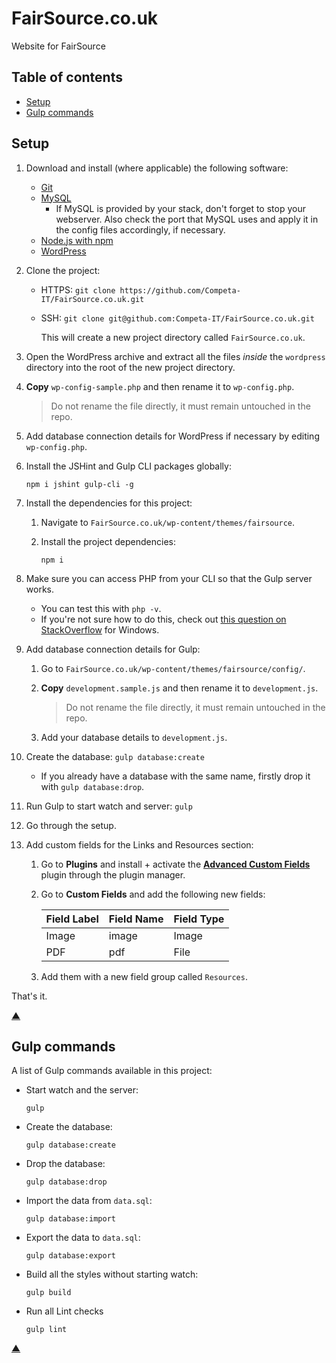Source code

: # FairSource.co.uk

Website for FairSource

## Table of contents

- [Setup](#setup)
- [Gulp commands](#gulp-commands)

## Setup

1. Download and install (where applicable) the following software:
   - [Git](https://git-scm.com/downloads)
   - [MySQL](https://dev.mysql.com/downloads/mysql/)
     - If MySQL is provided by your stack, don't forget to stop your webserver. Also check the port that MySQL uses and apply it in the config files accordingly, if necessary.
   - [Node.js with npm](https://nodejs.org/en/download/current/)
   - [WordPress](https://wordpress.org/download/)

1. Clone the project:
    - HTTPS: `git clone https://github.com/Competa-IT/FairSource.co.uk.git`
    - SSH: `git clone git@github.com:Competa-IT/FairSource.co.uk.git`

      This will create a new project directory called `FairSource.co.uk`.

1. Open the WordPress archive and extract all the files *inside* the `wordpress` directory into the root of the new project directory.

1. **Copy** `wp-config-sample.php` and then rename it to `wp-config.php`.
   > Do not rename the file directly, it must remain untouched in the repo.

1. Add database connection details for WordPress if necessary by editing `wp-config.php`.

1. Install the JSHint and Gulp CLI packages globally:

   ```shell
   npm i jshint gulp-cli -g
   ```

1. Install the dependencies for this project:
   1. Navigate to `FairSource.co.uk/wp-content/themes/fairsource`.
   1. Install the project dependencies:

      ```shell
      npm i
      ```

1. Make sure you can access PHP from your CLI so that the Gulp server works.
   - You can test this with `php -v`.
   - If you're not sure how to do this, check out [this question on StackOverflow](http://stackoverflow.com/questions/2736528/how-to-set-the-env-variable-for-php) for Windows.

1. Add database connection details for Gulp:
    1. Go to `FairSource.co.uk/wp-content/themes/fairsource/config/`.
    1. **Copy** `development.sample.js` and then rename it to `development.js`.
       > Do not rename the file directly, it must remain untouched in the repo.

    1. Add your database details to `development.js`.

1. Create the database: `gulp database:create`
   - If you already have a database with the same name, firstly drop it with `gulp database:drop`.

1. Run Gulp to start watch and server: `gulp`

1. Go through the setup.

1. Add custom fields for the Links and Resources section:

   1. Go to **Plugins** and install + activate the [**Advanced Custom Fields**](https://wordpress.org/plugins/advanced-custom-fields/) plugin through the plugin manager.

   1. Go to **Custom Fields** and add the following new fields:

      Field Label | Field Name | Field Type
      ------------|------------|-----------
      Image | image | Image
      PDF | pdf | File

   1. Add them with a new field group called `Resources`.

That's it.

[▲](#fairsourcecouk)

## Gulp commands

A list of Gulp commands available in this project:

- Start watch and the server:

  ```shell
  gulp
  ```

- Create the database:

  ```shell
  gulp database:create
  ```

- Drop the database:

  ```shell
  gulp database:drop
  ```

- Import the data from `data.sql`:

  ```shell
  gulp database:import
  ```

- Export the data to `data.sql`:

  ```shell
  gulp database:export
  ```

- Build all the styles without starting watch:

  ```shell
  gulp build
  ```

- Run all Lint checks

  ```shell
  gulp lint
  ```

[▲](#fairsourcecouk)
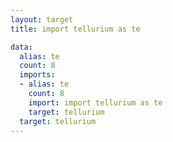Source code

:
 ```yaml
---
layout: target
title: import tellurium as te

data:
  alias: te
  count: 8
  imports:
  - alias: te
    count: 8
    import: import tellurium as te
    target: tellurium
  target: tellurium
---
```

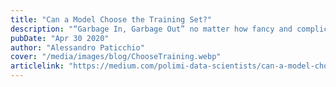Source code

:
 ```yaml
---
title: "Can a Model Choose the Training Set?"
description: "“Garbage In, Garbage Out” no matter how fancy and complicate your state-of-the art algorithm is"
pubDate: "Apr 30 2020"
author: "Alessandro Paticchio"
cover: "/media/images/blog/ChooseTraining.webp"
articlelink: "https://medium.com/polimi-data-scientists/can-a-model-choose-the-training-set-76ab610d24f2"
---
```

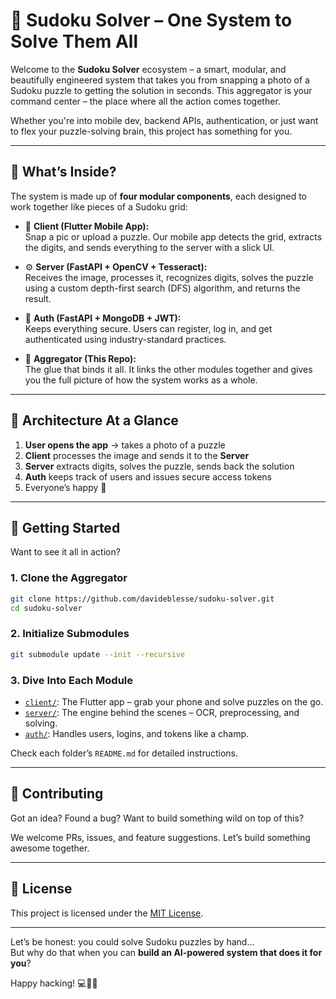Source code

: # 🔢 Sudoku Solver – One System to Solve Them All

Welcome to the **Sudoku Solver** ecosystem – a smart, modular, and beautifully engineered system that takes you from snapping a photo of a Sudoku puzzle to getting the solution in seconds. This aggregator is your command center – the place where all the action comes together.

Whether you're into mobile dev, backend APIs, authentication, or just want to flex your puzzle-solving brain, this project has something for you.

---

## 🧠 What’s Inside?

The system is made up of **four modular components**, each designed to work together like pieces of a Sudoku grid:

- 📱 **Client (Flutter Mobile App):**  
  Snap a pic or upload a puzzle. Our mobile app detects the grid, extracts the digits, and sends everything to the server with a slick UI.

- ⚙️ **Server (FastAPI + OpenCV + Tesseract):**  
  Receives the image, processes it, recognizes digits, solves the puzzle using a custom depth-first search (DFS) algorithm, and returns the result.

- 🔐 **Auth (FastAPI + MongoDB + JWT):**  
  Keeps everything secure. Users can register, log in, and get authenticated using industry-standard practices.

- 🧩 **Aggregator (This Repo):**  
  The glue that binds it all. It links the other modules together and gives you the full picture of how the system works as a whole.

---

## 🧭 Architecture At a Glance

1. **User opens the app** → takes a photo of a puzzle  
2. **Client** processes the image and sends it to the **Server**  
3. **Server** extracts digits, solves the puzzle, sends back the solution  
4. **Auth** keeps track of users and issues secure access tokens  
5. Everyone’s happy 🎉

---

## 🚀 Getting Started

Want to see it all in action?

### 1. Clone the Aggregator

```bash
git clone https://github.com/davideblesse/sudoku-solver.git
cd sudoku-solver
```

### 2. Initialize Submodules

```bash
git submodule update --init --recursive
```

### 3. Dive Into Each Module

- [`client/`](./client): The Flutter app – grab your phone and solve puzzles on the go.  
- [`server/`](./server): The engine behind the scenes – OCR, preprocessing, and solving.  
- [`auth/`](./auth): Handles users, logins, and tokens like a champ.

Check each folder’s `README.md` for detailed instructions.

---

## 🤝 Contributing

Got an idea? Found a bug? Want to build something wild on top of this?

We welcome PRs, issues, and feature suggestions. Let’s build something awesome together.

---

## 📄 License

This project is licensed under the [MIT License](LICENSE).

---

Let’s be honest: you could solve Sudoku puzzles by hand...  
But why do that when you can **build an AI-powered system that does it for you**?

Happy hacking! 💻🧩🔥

===

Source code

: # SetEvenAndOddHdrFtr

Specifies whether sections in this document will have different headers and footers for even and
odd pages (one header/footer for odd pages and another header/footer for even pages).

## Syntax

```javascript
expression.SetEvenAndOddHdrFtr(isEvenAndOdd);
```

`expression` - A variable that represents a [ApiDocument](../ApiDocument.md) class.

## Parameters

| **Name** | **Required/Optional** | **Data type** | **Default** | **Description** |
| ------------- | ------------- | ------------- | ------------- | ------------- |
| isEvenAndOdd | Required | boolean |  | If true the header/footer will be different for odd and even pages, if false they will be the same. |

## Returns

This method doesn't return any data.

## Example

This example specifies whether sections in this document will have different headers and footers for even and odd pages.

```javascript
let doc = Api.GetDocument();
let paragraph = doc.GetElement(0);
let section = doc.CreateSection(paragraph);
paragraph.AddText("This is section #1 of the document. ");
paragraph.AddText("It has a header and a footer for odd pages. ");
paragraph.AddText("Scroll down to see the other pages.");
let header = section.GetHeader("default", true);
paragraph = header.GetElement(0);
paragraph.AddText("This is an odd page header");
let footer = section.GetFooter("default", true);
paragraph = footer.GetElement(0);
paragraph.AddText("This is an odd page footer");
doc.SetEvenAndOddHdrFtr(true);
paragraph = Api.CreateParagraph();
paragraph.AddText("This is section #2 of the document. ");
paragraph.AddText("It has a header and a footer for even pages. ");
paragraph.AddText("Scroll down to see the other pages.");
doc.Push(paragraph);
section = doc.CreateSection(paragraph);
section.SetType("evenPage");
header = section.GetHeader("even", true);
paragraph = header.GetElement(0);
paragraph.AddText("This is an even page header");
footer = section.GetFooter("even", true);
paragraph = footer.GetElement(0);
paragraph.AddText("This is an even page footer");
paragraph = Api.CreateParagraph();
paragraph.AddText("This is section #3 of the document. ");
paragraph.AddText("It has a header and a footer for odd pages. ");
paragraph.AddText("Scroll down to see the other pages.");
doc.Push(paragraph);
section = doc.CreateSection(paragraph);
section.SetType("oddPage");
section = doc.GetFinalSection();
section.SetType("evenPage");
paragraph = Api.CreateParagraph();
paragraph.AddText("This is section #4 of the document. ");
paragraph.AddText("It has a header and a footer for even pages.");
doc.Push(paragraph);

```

===

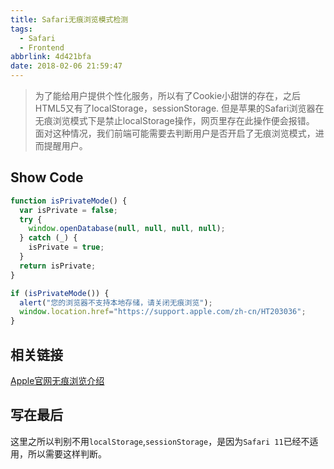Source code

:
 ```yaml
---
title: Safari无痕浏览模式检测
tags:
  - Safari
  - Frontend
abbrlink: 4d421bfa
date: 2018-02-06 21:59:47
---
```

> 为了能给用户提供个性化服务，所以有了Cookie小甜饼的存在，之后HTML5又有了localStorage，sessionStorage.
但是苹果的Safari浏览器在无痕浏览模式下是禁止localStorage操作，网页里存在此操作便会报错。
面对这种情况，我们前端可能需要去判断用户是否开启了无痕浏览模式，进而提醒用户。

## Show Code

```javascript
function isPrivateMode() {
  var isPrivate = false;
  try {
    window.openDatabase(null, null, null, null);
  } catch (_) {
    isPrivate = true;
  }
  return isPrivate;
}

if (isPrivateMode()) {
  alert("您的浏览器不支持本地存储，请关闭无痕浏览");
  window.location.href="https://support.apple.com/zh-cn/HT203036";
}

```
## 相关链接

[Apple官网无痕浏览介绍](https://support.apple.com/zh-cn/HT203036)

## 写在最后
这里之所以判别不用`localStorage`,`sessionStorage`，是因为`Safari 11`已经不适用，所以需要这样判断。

===

To answer, report how many lines of the listing contain the word "secure", as a number with nothing else.

§ **Answer to this exercise**
2